The main contributions of this work are listed as follows:

• (1). EF planner

We proposed an efficient planner where front-end path finding is based on the environment feature points of obstacles, and the back-end trajectory optimization uses the convex hull property of a B-spline curve to ensure the safety of the trajectory from the corners of obstacles. Our planner can quickly find the shortest path and achieve a smooth and safe trajectory.

• (2). TTOA controller

Our developed controller is based on the CBF and can track the trajectory while avoiding moving obstacles in the environment with a small amount of computation without losing the original tracking.

• (3). EF-TTOA framework for a common environment

The EF-TTOA is a more general architecture that deals with the common environment. The new framework can make an autonomous UAV have both long-term planning ability and temporary adaptability.

The rest of the paper is arranged as follows. Section 2 introduces the detailed method of UAV planning and control in a common environment where static and dynamic obstacles exist simultaneously. Section 3 describes the implementation of the simulation experiment based on the robot operating system (ROS).
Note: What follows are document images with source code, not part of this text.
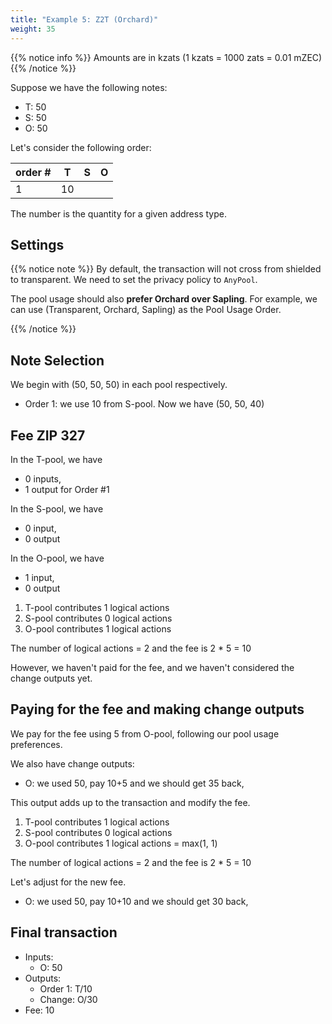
 ```yaml
---
title: "Example 5: Z2T (Orchard)"
weight: 35
---
```


{{% notice info %}}
Amounts are in kzats (1 kzats = 1000 zats = 0.01 mZEC)
{{% /notice %}}

Suppose we have the following notes:

- T: 50
- S: 50
- O: 50

Let's consider the following order:

| order # | T   | S   | O   |
|---------|-----|-----|-----|
| 1       | 10  |     |     |

The number is the quantity for a given address type. 

## Settings

{{% notice note %}}
By default, the transaction will not cross from shielded to transparent.
We need to set the privacy policy to `AnyPool`.

The pool usage should also **prefer Orchard over Sapling**.
For example, we can use (Transparent, Orchard, Sapling) as the Pool Usage Order.

{{% /notice %}}

## Note Selection 

We begin with (50, 50, 50) in each pool respectively.

- Order 1: we use 10 from S-pool. Now we have (50, 50, 40)

## Fee ZIP 327

In the T-pool, we have
- 0 inputs,
- 1 output for Order #1

In the S-pool, we have
- 0 input,
- 0 output

In the O-pool, we have
- 1 input,
- 0 output

1. T-pool contributes 1 logical actions
2. S-pool contributes 0 logical actions
3. O-pool contributes 1 logical actions

The number of logical actions = 2 and the fee is 2 * 5 = 10

However, we haven't paid for the fee, and we haven't considered the change outputs yet.

## Paying for the fee and making change outputs

We pay for the fee using 5 from O-pool, following our pool usage
preferences. 

We also have change outputs:
- O: we used 50, pay 10+5 and we should get 35 back,

This output adds up to the transaction and modify the fee.

1. T-pool contributes 1 logical actions
2. S-pool contributes 0 logical actions
3. O-pool contributes 1 logical actions = max(1, 1)
   
The number of logical actions = 2 and the fee is 2 * 5 = 10

Let's adjust for the new fee.
- O: we used 50, pay 10+10 and we should get 30 back,

## Final transaction

- Inputs:
  - O: 50
- Outputs:
  - Order 1: T/10
  - Change: O/30
- Fee: 10



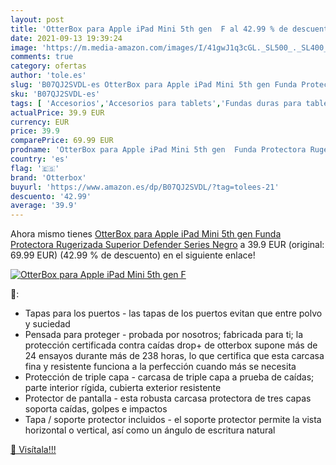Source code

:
 ```yaml
---
layout: post
title: 'OtterBox para Apple iPad Mini 5th gen  F al 42.99 % de descuento'
date: 2021-09-13 19:39:24
image: 'https://m.media-amazon.com/images/I/41gwJ1q3cGL._SL500_._SL400_.jpg'
comments: true
category: ofertas
author: 'tole.es'
slug: 'B07QJ2SVDL-es OtterBox para Apple iPad Mini 5th gen Funda Protectora...'
sku: 'B07QJ2SVDL-es'
tags: [ 'Accesorios','Accesorios para tablets','Fundas duras para tablets','Fundas para tablets','Informática','apple','ipad','otterbox', ]
actualPrice: 39.9 EUR
currency: EUR
price: 39.9
comparePrice: 69.99 EUR
prodname: 'OtterBox para Apple iPad Mini 5th gen  Funda Protectora Rugerizada Superior  Defender Series  Negro'
country: 'es'
flag: '🇪🇸'
brand: 'Otterbox'
buyurl: 'https://www.amazon.es/dp/B07QJ2SVDL/?tag=tolees-21'
descuento: '42.99'
average: '39.9'
---
```


Ahora mismo tienes [OtterBox para Apple iPad Mini 5th gen  Funda Protectora Rugerizada Superior  Defender Series  Negro](https://www.amazon.es/dp/B07QJ2SVDL/?tag=tolees-21) a 39.9 EUR (original: 69.99 EUR) (42.99 %  de descuento) en el siguiente enlace!

[![OtterBox para Apple iPad Mini 5th gen  F](https://m.media-amazon.com/images/I/41gwJ1q3cGL._SL500_._SL400_.jpg)](https://www.amazon.es/dp/B07QJ2SVDL/?tag=tolees-21)

🔎:

- Tapas para los puertos - las tapas de los puertos evitan que entre polvo y suciedad
- Pensada para proteger - probada por nosotros; fabricada para ti; la protección certificada contra caídas drop+ de otterbox supone más de 24 ensayos durante más de 238 horas, lo que certifica que esta carcasa fina y resistente funciona a la perfección cuando más se necesita
- Protección de triple capa - carcasa de triple capa a prueba de caídas; parte interior rígida, cubierta exterior resistente
- Protector de pantalla - esta robusta carcasa protectora de tres capas soporta caídas, golpes e impactos
- Tapa / soporte protector incluidos - el soporte protector permite la vista horizontal o vertical, así como un ángulo de escritura natural

[🛒 Visítala!!!](https://www.amazon.es/dp/B07QJ2SVDL/?tag=tolees-21)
Section 4 presents the conclusions from this work and briefly describes future work.

2. Methods

The goal of this work is to address a UAV’s autonomous navigation in typical surroundings. We proposed a framework for planning and controlling a quadrotor UAV to achieve both target arrival and obstacle avoidance. The schematic diagram of the planning and control method flow is presented in Figure 2. Firstly, it is necessary to classify the detected continuous frames of point clouds into two classes, dynamic and static. The static point clouds are built as a map, while the dynamic point clouds are removed and used as the input for the trajectory tracking and obstacle avoidance (TTOA) controller after position and velocity estimation. Second, both the front- and back-end of the suggested EF planner have seen significant development. Path finding only focuses on a few key points that are boundary and corner points of the point cloud map. The back-end generates a B-spline curve based on the path and optimizes the trajectory by using the convex hull property. Finally, the TTOA controller is designed including trajectory tracking control and obstacle avoidance control based on the CBF. The TTOA controller can track the planned trajectory and avoid moving obstacles.

2.1. EF Planner

A requirement for the motion planning and control of the UAV is the perception of obstacles. Obstacles in the real world can be both moving and static. We use DBSCAN [26] and the voting of an individual point to classify obstacles based on several continuous frames of the point cloud [27]. The overall process is shown in Figure 3. First, the average velocity of each point cloud is calculated after ground filtering and down-sampling. Then the velocity of each point cloud cluster is obtained by Equation (1), where $v_i$ is the velocity of obstacle, t is time, $p_t$ and $p_{t-1}$ represent the position in current and previous frame, respectively, n is the number of points contained in the cluster, and $\Delta t$ represents the time interval between two frames. When the point cloud velocity $v_i$ is greater than $v_{max}$ (0.3 m· s${}^{-1}$), the object is categorized as a dynamic object because the UAV is already at risk from it. Furthermore, if a point’s velocity exceeds $v_{max}$, the point will vote for it to be dynamic. The obstacle will be recognized as a dynamic obstacle if the ratio of dynamic votes $N_{vote}$ over valid points $N_{valid}$ is higher than another threshold $D_{ratio}$, represented in (2). Finally, two classifications of dynamic and static obstacles are obtained.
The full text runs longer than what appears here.